Ohm’s Law is universally applied in both simple and complex circuits, providing a straightforward approach to understanding and solving electrical problems. Its simplicity and universal application make it an essential tool for anyone working with electronics.

Power in Series Circuits

In series circuits, the current flowing through each component is the same because there is only one path for the flow of electric charge. The total resistance in a series circuit is the sum of individual resistances, represented by \( R_s = R_1 + R_2 + \ldots \). Therefore, in a series circuit with resistors, the total resistance increases as more resistors are added.

Power in a series circuit is distributed among the resistors based on their resistances. The power consumed by each resistor can be calculated using the formula \( P = I^2 R \), where \( I \) is the total current, which remains constant across the circuit.

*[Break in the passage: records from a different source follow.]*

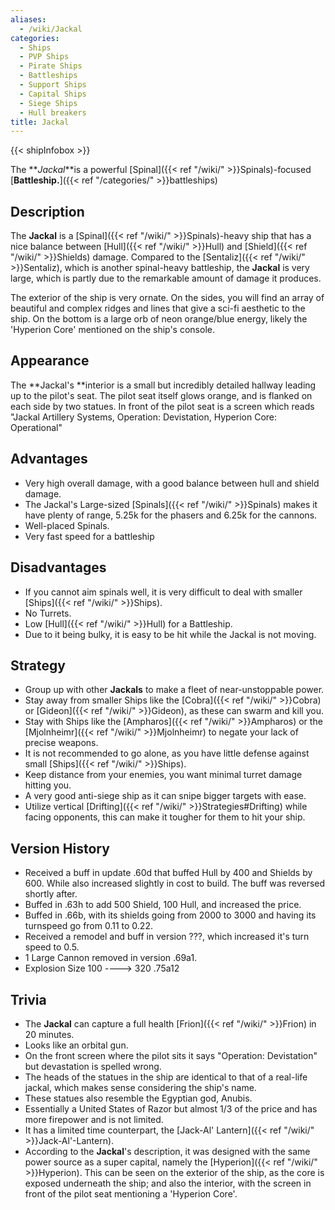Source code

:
 ```yaml
---
aliases:
  - /wiki/Jackal
categories:
  - Ships
  - PVP Ships
  - Pirate Ships
  - Battleships
  - Support Ships
  - Capital Ships
  - Siege Ships
  - Hull breakers
title: Jackal
---
```


{{< shipInfobox >}}

The **_Jackal_**is a powerful [Spinal]({{< ref "/wiki/" >}}Spinals)-focused [**Battleship.**]({{< ref "/categories/" >}}battleships)

## Description

The **Jackal** is a [Spinal]({{< ref "/wiki/" >}}Spinals)-heavy ship that has a nice balance between [Hull]({{< ref "/wiki/" >}}Hull) and [Shield]({{< ref "/wiki/" >}}Shields) damage. Compared to the [Sentaliz]({{< ref "/wiki/" >}}Sentaliz), which is another spinal-heavy battleship, the **Jackal** is very large, which is partly due to the remarkable amount of damage it produces.

The exterior of the ship is very ornate. On the sides, you will find an array of beautiful and complex ridges and lines that give a sci-fi aesthetic to the ship. On the bottom is a large orb of neon orange/blue energy, likely the 'Hyperion Core' mentioned on the ship's console.

## Appearance

The **Jackal's **interior is a small but incredibly detailed hallway leading up to the pilot's seat. The pilot seat itself glows orange, and is flanked on each side by two statues. In front of the pilot seat is a screen which reads "Jackal Artillery Systems, Operation: Devistation, Hyperion Core: Operational"

## Advantages

- Very high overall damage, with a good balance between hull and shield damage.
- The Jackal's Large-sized [Spinals]({{< ref "/wiki/" >}}Spinals) makes it have plenty of range, 5.25k for the phasers and 6.25k for the cannons.
- Well-placed Spinals.
- Very fast speed for a battleship

## Disadvantages

- If you cannot aim spinals well, it is very difficult to deal with smaller [Ships]({{< ref "/wiki/" >}}Ships).
- No Turrets.
- Low [Hull]({{< ref "/wiki/" >}}Hull) for a Battleship.
- Due to it being bulky, it is easy to be hit while the Jackal is not moving.

## Strategy

- Group up with other **Jackals** to make a fleet of near-unstoppable power.
- Stay away from smaller Ships like the [Cobra]({{< ref "/wiki/" >}}Cobra) or [Gideon]({{< ref "/wiki/" >}}Gideon), as these can swarm and kill you.
- Stay with Ships like the [Ampharos]({{< ref "/wiki/" >}}Ampharos) or the [Mjolnheimr]({{< ref "/wiki/" >}}Mjolnheimr) to negate your lack of precise weapons.
- It is not recommended to go alone, as you have little defense against small [Ships]({{< ref "/wiki/" >}}Ships).
- Keep distance from your enemies, you want minimal turret damage hitting you.
- A very good anti-siege ship as it can snipe bigger targets with ease.
- Utilize vertical [Drifting]({{< ref "/wiki/" >}}Strategies#Drifting) while facing opponents, this can make it tougher for them to hit your ship.

## Version History

- Received a buff in update .60d that buffed Hull by 400 and Shields by 600. While also increased slightly in cost to build. The buff was reversed shortly after.
- Buffed in .63h to add 500 Shield, 100 Hull, and increased the price.
- Buffed in .66b, with its shields going from 2000 to 3000 and having its turnspeed go from 0.11 to 0.22.
- Received a remodel and buff in version ???, which increased it's turn speed to 0.5.
- 1 Large Cannon removed in version .69a1.
- Explosion Size 100 ----> 320 .75a12

## Trivia

- The **Jackal** can capture a full health [Frion]({{< ref "/wiki/" >}}Frion) in 20 minutes.
- Looks like an orbital gun.
- On the front screen where the pilot sits it says "Operation: Devistation" but devastation is spelled wrong.
- The heads of the statues in the ship are identical to that of a real-life jackal, which makes sense considering the ship's name.
- These statues also resemble the Egyptian god, Anubis.
- Essentially a United States of Razor but almost 1/3 of the price and has more firepower and is not limited.
- It has a limited time counterpart, the [Jack-Al' Lantern]({{< ref "/wiki/" >}}Jack-Al'-Lantern).
- According to the **Jackal**'s description, it was designed with the same power source as a super capital, namely the [Hyperion]({{< ref "/wiki/" >}}Hyperion). This can be seen on the exterior of the ship, as the core is exposed underneath the ship; and also the interior, with the screen in front of the pilot seat mentioning a 'Hyperion Core'.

In the exercise, for the resistors in series, the current can be found using \( I = \frac{V}{R_s} \), where \( V \) is the voltage of the battery. Each resistor consumes power proportionally to its resistance. Consequently, as demonstrated in the solution, the resistor with the higher resistance (\( R_1 = 36 \Omega \)) consumes more power, \( 36 \text{ W} \), compared to the lower resistance (\( R_2 = 12 \Omega \)), which consumes \( 12 \text{ W}\). Understanding these power relationships in series circuits is crucial for designing efficient electronic devices.

Power in Parallel Circuits

In parallel circuits, each component is connected directly to the voltage source, meaning each resistor has the same voltage across it. This contrasts with series circuits, where only the current remains constant. In parallel, the total resistance is calculated using the reciprocal formula \( \frac{1}{R_p} = \frac{1}{R_1} + \frac{1}{R_2} + \ldots \). The result is typically a total resistance that is lower than any individual resistance in the network.

Power distribution in parallel circuits follows the formula \( P = \frac{V^2}{R} \). Hence, the power consumed by each resistor is inversely related to its resistance since the voltage \( V \) is constant across each resistor.

In the example provided, each resistor has the same voltage of 48 V. Therefore, the power consumed by \( R_1 = 36 \Omega \) is \( 64 \text{ W} \), and for \( R_2 = 12 \Omega \), it is \( 192 \text{ W} \). The lower resistance consumes more power, a typical characteristic in parallel circuits. This concept highlights why careful distribution and management of power are necessary in electronic design to ensure components operate safely and efficiently.